──────── RECORDS FOR PROCESSING ────────
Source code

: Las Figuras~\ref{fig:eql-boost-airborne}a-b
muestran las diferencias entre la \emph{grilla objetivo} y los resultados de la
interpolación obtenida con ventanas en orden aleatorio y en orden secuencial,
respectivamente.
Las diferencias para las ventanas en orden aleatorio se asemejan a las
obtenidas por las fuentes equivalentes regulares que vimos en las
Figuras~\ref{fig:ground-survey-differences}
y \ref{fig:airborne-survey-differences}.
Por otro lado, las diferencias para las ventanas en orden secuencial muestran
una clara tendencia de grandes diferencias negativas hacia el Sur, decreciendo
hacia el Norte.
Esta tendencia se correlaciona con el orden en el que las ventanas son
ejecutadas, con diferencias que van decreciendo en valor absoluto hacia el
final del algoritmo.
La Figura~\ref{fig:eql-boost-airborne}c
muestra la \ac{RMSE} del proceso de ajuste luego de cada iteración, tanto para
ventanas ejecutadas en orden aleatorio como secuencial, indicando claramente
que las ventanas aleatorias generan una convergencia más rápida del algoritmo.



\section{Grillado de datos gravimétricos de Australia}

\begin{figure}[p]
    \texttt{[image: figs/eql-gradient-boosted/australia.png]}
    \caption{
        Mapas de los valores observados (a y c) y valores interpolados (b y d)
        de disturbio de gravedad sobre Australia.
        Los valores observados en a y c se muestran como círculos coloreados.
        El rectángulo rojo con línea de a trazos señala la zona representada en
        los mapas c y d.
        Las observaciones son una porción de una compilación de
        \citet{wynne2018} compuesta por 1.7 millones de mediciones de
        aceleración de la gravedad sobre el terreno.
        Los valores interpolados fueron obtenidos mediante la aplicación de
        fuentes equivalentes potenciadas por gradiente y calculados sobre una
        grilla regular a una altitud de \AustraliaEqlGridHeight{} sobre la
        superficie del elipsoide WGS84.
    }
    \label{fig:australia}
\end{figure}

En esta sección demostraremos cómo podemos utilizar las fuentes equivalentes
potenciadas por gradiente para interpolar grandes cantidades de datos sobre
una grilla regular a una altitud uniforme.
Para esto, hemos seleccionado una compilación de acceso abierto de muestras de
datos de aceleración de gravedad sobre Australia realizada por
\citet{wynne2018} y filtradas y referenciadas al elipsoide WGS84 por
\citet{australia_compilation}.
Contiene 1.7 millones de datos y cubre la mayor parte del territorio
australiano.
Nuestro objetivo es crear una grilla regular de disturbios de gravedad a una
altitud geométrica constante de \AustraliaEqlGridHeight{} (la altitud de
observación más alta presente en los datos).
────────
INSTRUCTIONS FOR THE TASK: Look through the data above for the string "muestran" and copy every line where it appears.

TASK OUTPUT:
muestran las diferencias entre la \emph{grilla objetivo} y los resultados de la
Por otro lado, las diferencias para las ventanas en orden secuencial muestran
        Los valores observados en a y c se muestran como círculos coloreados.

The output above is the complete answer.